Automated Incident Remediation with AWS DevOps Agent and Kiro CLI
The 2 AM incident page is a rite of passage for ops teams. Your monitoring system wakes you up, you SSH into CloudWatch, correlate logs across three services, identify that a deployment introduced a memory leak, then manually roll back and kick off a new build. It’s hours of context-switching and manual toil. But what if your infrastructure could handle that entire chain without waiting for a human to wake up, read dashboards, and type commands?

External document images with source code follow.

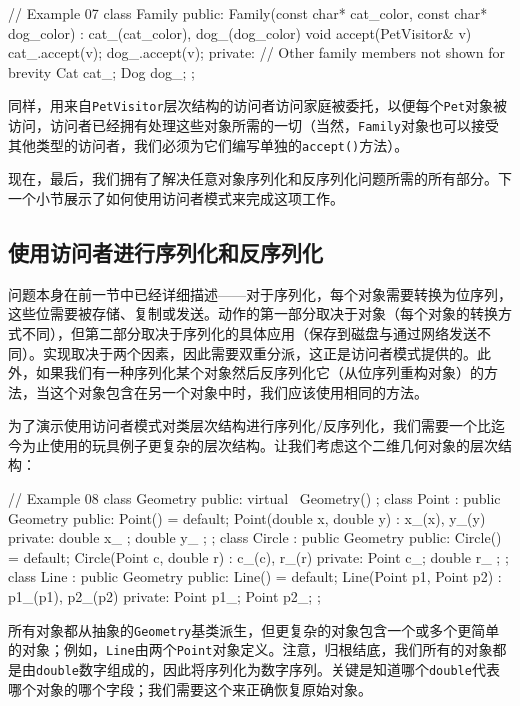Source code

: \begin{code}
// Example 07
class Family {
  public:
  Family(const char* cat_color, const char* dog_color) :
  cat_(cat_color), dog_(dog_color) {}
  void accept(PetVisitor& v) {
    cat_.accept(v);
    dog_.accept(v);
  }
  private: // Other family members not shown for brevity
  Cat cat_;
  Dog dog_;
};
\end{code}

同样，用来自\texttt{PetVisitor}层次结构的访问者访问家庭被委托，以便每个\texttt{Pet}对象被访问，访问者已经拥有处理这些对象所需的一切（当然，\texttt{Family}对象也可以接受其他类型的访问者，我们必须为它们编写单独的\texttt{accept()}方法）。

现在，最后，我们拥有了解决任意对象序列化和反序列化问题所需的所有部分。下一个小节展示了如何使用访问者模式来完成这项工作。

\subsection{使用访问者进行序列化和反序列化}

问题本身在前一节中已经详细描述——对于序列化，每个对象需要转换为位序列，这些位需要被存储、复制或发送。动作的第一部分取决于对象（每个对象的转换方式不同），但第二部分取决于序列化的具体应用（保存到磁盘与通过网络发送不同）。实现取决于两个因素，因此需要双重分派，这正是访问者模式提供的。此外，如果我们有一种序列化某个对象然后反序列化它（从位序列重构对象）的方法，当这个对象包含在另一个对象中时，我们应该使用相同的方法。

为了演示使用访问者模式对类层次结构进行序列化/反序列化，我们需要一个比迄今为止使用的玩具例子更复杂的层次结构。让我们考虑这个二维几何对象的层次结构：

\begin{code}
// Example 08
class Geometry {
  public:
  virtual ~Geometry() {}
};
class Point : public Geometry {
  public:
  Point() = default;
  Point(double x, double y) : x_(x), y_(y) {}
  private:
  double x_ {};
  double y_ {};
};
class Circle : public Geometry {
  public:
  Circle() = default;
  Circle(Point c, double r) : c_(c), r_(r) {}
  private:
  Point c_;
  double r_ {};
};
class Line : public Geometry {
  public:
  Line() = default;
  Line(Point p1, Point p2) : p1_(p1), p2_(p2) {}
  private:
  Point p1_;
  Point p2_;
};
\end{code}

所有对象都从抽象的\texttt{Geometry}基类派生，但更复杂的对象包含一个或多个更简单的对象；例如，\texttt{Line}由两个\texttt{Point}对象定义。注意，归根结底，我们所有的对象都是由\texttt{double}数字组成的，因此将序列化为数字序列。关键是知道哪个\texttt{double}代表哪个对象的哪个字段；我们需要这个来正确恢复原始对象。

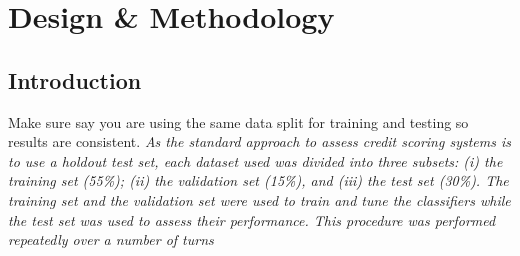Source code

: 
\chapter{Design \& Methodology} %

\label{Chapter4} %


\section{Introduction}

Make sure say you are using the same data split for training and testing so results are consistent.
\textit{
As the standard approach to assess credit scoring
systems is to use a holdout test set, each dataset used was divided into three subsets:
(i) the training set (55\%); (ii) the validation set (15\%), and (iii) the test set (30\%).
The training set and the validation set were used to train and tune the classifiers
while the test set was used to assess their performance. This procedure was performed
repeatedly over a number of turns \citep{kennedy_credit_2013}
}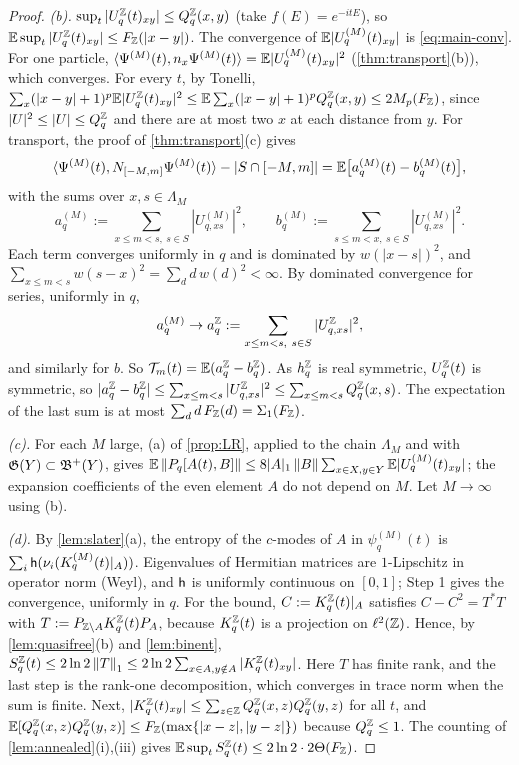 \begin{proof}
\emph{(b).}  $\sup_t|U^{\mathbb{Z}}_q(t)_{xy}|\le Q^{\mathbb{Z}}_q(x,y)$ (take $f(E)=e^{-itE}$), so
$\mathbb{E}\sup_t|U^{\mathbb{Z}}_q(t)_{xy}|\le F_{\mathbb{Z}}(|x-y|)$.  The convergence of $\mathbb{E}|U^{(M)}_q(t)_{xy}|$ is \eqref{eq:main-conv}.  For one
particle, $\langle\Psi^{(M)}(t),n_x\Psi^{(M)}(t)\rangle=\mathbb{E}|U^{(M)}_q(t)_{xy}|^2$ (\cref{thm:transport}(b)), which converges.
For every $t$, by Tonelli,
$\sum_x(|x-y|+1)^p\mathbb{E}|U^{\mathbb{Z}}_q(t)_{xy}|^2\le\mathbb{E}\sum_x(|x-y|+1)^pQ^{\mathbb{Z}}_q(x,y)\le2M_p(F_{\mathbb{Z}})$, since $|U|^2\le|U|\le Q^{\mathbb{Z}}_q$ and
there are at most two $x$ at each distance from $y$.  For transport, the proof of \cref{thm:transport}(c) gives
\[
  \langle\Psi^{(M)}(t),N_{[-M,m]}\Psi^{(M)}(t)\rangle-|S\cap[-M,m]|=\mathbb{E}\bigl[a^{(M)}_q(t)-b^{(M)}_q(t)\bigr],
\]
with the sums over $x,s\in\Lambda_M$
\[
  a^{(M)}_q:=\sum_{x\le m<s,\ s\in S}|U^{(M)}_{q,xs}|^2,\qquad b^{(M)}_q:=\sum_{s\le m<x,\ s\in S}|U^{(M)}_{q,xs}|^2 .
\]  Each term converges uniformly in $q$ and is dominated by $w(|x-s|)^2$, and
$\sum_{x\le m<s}w(s-x)^2=\sum_dd\,w(d)^2<\infty$.  By dominated convergence for series, uniformly in $q$,
\[
  a^{(M)}_q\to a^\Z_q:=\sum_{x\le m<s,\ s\in S}|U^\Z_{q,xs}|^2,
\]
and similarly for $b$.  So
$\mathcal T_m(t)=\mathbb{E}(a^{\mathbb{Z}}_q-b^{\mathbb{Z}}_q)$.  As $h^{\mathbb{Z}}_q$ is real symmetric, $U^{\mathbb{Z}}_q(t)$ is symmetric, so
$|a^{\mathbb{Z}}_q-b^{\mathbb{Z}}_q|\le\sum_{x\le m<s}|U^{\mathbb{Z}}_{q,xs}|^2\le\sum_{x\le m<s}Q^{\mathbb{Z}}_q(x,s)$.  The expectation of the last sum
is at most $\sum_dd\,F_{\mathbb{Z}}(d)=\Sigma_1(F_{\mathbb{Z}})$.

\emph{(c).}  For each $M$ large, (a) of \cref{prop:LR}, applied to the chain $\Lambda_M$ and with $\mathfrak{G}(Y)\subset\mathfrak{B}^+(Y)$,
gives $\mathbb{E}\left\|P_q[A(t),B]\right\|\le8|A|_1\left\|B\right\|\sum_{x\in X,y\in Y}\mathbb{E}|U^{(M)}_q(t)_{xy}|$; the expansion coefficients of the
even element $A$ do not depend on $M$.  Let $M\to\infty$ using (b).

\emph{(d).}  By \cref{lem:slater}(a), the entropy of the $c$-modes of $A$ in $\psi^{(M)}_q(t)$ is
$\sum_i\mathsf{h}(\nu_i(K^{(M)}_q(t)|_A))$.  Eigenvalues of Hermitian matrices are $1$-Lipschitz in operator norm (Weyl), and
$\mathsf{h}$ is uniformly continuous on $[0,1]$; Step 1 gives the convergence, uniformly in $q$.  For the bound, $C:=K^{\mathbb{Z}}_q(t)|_A$
satisfies $C-C^2=T^*T$ with $T:=P_{\mathbb{Z}\setminus A}K^{\mathbb{Z}}_q(t)P_A$, because $K^{\mathbb{Z}}_q(t)$ is a projection on $\ell^2(\mathbb{Z})$.  Hence,
by \cref{lem:quasifree}(b) and \cref{lem:binent}, $S^{\mathbb{Z}}_q(t)\le2\ln2\left\|T\right\|_1\le2\ln2\sum_{x\in A,y\notin A}|K^{\mathbb{Z}}_q(t)_{xy}|$.
Here $T$ has finite rank, and the last step is the rank-one decomposition, which converges in trace norm when the sum
is finite.  Next, $|K^{\mathbb{Z}}_q(t)_{xy}|\le\sum_{z\in\mathbb{Z}}Q^{\mathbb{Z}}_q(x,z)Q^{\mathbb{Z}}_q(y,z)$ for all $t$, and
$\mathbb{E}[Q^{\mathbb{Z}}_q(x,z)Q^{\mathbb{Z}}_q(y,z)]\le F_{\mathbb{Z}}(\max\{|x-z|,|y-z|\})$ because $Q^{\mathbb{Z}}_q\le1$.  The counting of
\cref{lem:annealed}(i),(iii) gives $\mathbb{E}\sup_tS^{\mathbb{Z}}_q(t)\le2\ln2\cdot2\Theta(F_{\mathbb{Z}})$.


\end{proof}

That’s the promise of automated incident remediation – having your AWS environment detect problems, investigate root causes, and execute fixes without manual intervention. AWS DevOps Agent pairs with Kiro CLI to make this practical. DevOps Agent acts as your always-on investigator, continuously monitoring your CloudWatch metrics, logs, and deployment pipelines. When it detects an anomaly – say, error rates spiking or P99 latency doubling – it doesn’t just alert you. It automatically correlates that signal with recent deployments, configuration changes, and application logs to build a hypothesis about what broke. Kiro CLI then becomes your executor, safely translating those remediation decisions into actual AWS API calls. Think of DevOps Agent as the detective and Kiro as the surgeon – one finds the problem, the other fixes it precisely.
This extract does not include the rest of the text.